Sunil Kumar v. State of Arkansas
This text of 2024 Ark. App. 153 (Sunil Kumar v. State of Arkansas) is published on Counsel Stack Legal Research, covering Court of Appeals of Arkansas primary law. Counsel Stack provides free access to over 12 million legal documents including statutes, case law, regulations, and constitutions.
Opinion
Cite as 2024 Ark. App. 153 ARKANSAS COURT OF APPEALS DIVISION III No. CR-23-208
Opinion Delivered February 28, 2024
SUNIL KUMAR APPELLANT APPEAL FROM THE MILLER COUNTY CIRCUIT COURT V. [NO. 46CR-16-379]
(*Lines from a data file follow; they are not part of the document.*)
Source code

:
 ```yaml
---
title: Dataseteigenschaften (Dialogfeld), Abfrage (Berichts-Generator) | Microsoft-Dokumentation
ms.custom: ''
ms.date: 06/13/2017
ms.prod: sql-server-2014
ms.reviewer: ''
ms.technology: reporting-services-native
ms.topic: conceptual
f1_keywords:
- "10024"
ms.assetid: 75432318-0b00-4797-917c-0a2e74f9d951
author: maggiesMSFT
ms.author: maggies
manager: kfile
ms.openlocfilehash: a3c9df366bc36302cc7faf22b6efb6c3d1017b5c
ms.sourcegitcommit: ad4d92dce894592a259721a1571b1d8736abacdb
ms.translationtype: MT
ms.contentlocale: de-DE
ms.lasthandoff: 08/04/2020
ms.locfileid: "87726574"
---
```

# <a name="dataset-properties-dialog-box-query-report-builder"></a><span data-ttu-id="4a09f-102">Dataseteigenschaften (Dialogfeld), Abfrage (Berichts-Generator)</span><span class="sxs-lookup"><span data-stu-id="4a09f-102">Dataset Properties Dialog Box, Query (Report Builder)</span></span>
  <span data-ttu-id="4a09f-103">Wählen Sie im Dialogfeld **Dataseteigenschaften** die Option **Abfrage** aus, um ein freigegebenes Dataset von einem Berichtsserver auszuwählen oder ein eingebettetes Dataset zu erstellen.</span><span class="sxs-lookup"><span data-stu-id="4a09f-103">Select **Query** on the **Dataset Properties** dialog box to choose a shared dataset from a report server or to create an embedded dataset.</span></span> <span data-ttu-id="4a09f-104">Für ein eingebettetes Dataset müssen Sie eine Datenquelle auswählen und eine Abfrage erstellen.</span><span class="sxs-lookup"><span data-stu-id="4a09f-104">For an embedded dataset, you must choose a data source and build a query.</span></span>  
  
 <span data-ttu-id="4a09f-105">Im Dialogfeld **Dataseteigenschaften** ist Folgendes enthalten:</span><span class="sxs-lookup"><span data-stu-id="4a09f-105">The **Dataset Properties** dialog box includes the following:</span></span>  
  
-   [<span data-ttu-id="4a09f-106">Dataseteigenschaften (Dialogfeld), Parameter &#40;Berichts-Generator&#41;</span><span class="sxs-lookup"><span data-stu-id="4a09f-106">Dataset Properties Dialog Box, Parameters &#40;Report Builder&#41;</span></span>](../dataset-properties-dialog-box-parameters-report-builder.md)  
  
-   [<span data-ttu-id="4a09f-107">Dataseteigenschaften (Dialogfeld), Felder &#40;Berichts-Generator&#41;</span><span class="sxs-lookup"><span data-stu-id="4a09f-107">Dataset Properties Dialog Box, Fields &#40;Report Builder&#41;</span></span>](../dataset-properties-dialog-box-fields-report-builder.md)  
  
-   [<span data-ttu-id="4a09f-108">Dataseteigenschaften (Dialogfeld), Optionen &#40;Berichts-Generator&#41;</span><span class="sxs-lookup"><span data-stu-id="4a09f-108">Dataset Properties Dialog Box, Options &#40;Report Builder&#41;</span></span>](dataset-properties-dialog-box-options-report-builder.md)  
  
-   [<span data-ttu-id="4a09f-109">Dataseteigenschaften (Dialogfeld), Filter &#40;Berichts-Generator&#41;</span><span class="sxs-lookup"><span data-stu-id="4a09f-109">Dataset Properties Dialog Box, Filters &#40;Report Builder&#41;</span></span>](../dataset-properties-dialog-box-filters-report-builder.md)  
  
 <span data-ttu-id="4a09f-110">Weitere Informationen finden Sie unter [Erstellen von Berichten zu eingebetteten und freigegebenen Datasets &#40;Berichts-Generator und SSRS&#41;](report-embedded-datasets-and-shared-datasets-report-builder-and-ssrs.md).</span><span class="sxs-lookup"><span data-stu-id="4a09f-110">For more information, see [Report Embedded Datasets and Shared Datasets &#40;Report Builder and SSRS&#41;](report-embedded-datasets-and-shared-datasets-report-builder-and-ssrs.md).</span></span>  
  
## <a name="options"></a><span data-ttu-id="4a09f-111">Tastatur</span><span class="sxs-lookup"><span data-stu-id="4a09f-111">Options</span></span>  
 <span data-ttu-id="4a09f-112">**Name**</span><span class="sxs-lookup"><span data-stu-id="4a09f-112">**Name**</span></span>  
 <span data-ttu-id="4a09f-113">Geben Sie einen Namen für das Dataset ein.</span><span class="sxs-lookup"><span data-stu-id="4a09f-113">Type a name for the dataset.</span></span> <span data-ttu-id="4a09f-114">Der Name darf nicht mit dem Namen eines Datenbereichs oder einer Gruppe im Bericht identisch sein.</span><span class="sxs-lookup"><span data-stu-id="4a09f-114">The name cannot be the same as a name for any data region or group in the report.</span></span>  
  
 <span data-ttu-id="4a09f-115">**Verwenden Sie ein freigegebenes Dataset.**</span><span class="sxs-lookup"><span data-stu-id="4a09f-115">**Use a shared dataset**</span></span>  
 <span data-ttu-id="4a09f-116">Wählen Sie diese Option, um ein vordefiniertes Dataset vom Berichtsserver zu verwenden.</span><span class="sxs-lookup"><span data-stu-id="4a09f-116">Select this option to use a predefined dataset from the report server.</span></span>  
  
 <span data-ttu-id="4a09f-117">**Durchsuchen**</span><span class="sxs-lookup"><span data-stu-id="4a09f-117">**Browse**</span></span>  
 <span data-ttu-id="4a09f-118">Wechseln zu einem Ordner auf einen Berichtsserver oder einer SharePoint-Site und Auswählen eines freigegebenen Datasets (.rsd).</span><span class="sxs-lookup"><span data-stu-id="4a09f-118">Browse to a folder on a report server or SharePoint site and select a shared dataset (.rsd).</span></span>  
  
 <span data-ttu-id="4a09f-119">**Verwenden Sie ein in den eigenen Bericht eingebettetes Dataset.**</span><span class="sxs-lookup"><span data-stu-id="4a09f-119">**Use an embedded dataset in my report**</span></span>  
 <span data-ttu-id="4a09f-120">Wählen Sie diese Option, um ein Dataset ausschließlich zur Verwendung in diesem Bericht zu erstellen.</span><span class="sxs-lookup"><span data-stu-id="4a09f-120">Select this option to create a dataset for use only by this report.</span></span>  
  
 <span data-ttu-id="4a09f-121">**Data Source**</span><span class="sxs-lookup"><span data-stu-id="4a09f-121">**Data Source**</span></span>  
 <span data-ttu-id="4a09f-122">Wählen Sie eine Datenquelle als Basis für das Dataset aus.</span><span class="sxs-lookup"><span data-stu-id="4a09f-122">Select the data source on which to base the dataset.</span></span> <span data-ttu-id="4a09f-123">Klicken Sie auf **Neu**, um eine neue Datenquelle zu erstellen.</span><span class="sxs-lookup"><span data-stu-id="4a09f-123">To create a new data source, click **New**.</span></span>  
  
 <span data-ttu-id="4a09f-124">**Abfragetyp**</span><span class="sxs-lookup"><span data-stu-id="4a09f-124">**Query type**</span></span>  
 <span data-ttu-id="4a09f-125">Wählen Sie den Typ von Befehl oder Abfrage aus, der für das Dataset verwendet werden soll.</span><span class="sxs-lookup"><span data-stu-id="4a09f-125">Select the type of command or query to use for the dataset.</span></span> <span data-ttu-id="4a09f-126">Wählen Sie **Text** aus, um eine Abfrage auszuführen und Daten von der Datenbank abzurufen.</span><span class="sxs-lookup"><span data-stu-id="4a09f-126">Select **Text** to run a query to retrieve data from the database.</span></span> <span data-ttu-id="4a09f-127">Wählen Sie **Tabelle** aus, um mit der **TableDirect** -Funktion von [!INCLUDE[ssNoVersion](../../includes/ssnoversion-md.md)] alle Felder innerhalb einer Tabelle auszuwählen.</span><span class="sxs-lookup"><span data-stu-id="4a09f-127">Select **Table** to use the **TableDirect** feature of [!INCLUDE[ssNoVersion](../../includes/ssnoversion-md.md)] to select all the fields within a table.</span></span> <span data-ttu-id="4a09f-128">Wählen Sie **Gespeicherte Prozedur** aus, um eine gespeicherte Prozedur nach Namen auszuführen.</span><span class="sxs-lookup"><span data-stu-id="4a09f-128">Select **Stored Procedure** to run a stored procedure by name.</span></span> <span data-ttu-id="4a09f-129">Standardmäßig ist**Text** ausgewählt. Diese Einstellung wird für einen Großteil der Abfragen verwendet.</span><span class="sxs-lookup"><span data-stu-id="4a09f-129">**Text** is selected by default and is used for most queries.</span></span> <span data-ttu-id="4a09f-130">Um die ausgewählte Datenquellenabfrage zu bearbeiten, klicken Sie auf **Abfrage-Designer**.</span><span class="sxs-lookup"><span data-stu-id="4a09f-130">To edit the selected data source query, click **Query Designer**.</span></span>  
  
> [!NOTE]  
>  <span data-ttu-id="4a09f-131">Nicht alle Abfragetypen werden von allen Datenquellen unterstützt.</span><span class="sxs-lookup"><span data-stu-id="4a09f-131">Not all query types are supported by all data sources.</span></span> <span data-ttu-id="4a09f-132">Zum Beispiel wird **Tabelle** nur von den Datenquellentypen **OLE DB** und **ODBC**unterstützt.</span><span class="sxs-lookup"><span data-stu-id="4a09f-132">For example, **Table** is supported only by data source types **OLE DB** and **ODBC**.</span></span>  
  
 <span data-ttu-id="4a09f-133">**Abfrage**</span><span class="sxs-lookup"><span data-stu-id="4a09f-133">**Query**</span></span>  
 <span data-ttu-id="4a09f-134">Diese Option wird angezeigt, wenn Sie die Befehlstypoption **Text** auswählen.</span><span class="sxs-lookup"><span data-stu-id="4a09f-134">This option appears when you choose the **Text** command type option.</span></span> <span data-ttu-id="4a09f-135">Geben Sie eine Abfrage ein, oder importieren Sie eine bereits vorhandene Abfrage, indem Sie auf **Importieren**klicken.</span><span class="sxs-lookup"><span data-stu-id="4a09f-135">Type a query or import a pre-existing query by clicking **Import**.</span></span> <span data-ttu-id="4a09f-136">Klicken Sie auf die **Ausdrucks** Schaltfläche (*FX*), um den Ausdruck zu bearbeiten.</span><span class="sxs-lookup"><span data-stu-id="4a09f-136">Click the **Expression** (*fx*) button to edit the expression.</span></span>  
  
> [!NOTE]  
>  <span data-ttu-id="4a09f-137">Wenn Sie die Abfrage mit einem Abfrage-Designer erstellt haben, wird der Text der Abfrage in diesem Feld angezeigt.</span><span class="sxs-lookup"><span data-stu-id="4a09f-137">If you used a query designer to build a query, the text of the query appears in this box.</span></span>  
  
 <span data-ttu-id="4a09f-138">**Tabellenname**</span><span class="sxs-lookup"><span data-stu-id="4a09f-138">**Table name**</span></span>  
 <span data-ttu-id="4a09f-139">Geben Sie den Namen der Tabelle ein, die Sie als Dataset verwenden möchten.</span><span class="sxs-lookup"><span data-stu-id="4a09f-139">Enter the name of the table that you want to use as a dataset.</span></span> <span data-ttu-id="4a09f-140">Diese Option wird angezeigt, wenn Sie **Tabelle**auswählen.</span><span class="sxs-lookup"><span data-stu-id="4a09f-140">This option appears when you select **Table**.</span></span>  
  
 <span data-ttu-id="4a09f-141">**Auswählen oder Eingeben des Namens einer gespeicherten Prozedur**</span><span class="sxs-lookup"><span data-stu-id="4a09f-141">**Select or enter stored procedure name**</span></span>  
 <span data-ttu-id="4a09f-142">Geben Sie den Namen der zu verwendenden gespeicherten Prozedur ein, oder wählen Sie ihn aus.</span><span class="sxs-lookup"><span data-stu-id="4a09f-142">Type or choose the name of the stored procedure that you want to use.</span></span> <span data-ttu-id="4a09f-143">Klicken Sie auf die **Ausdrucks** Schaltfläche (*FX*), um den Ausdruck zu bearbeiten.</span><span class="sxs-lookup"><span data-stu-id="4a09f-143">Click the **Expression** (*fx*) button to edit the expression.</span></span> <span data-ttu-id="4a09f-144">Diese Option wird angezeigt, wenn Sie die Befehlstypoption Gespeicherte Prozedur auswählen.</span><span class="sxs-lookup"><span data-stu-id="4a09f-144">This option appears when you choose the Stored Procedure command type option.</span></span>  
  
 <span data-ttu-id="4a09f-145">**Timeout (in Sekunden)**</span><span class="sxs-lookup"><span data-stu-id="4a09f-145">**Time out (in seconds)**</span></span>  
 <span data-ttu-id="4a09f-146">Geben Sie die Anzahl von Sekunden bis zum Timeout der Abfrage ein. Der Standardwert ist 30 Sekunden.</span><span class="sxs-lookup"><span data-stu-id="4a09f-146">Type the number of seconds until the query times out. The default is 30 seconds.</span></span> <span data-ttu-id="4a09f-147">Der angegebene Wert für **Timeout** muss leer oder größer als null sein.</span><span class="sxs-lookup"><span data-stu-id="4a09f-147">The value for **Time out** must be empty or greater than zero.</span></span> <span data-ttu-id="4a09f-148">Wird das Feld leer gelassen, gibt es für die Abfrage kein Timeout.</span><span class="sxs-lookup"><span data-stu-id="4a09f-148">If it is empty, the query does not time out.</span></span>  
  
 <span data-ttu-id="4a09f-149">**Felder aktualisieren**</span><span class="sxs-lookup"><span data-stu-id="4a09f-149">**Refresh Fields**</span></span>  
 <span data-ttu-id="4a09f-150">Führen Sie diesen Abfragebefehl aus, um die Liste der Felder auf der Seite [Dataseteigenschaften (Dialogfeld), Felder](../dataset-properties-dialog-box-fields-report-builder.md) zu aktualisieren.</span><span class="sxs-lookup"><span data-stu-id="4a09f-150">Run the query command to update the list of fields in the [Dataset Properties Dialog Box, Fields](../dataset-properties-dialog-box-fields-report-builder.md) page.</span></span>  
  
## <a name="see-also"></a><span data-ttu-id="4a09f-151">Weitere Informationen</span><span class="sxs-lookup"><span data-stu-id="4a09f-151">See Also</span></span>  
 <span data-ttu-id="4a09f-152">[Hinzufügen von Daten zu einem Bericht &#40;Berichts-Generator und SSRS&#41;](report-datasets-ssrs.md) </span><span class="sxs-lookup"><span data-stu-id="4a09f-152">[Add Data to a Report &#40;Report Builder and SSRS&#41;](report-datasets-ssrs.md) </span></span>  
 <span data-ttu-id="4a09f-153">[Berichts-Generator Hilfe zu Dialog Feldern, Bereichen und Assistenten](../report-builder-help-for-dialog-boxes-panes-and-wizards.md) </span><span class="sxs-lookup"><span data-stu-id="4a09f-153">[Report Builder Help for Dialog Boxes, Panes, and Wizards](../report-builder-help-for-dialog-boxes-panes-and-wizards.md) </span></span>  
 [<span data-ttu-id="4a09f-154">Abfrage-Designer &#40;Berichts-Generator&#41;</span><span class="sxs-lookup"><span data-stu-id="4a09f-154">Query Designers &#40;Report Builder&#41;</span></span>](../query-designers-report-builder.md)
STATE OF ARKANSAS HONORABLE WREN AUTREY, APPELLEE JUDGE
AFFIRMED IN PART; DISMISSED IN PART
MIKE MURPHY, Judge
A Miller County jury found appellant Sunil Kumar guilty of possession of cocaine (a
Class B felony), possession of Xanax (a Class A misdemeanor), possession of marijuana (a
Class A misdemeanor), and reckless driving (a Class B misdemeanor). He was sentenced to
a total of thirty years in the Arkansas Division of Correction and given three days’ jail-time
credit. This is a direct appeal in which Kumar appears pro se. On appeal, he argues that the
circuit court did not correctly afford him jail-time credit and that his sentence was
unconstitutional. Neither argument is preserved, and we affirm in part and dismiss in part.
Only a brief procedural history is necessary. On June 25, 2018, the State and Kumar’s
counsel announced ready for trial; twelve jurors and an alternate were selected and seated.
After a recess in chambers, the defense advised the court that Kumar had agreed to a plea agreement. Defense counsel sought permission to plead Kumar the following day before a
different judge, to allow Kumar time to raise money for fines and costs; the court granted
counsel’s request and allowed Kumar to remain free on bond.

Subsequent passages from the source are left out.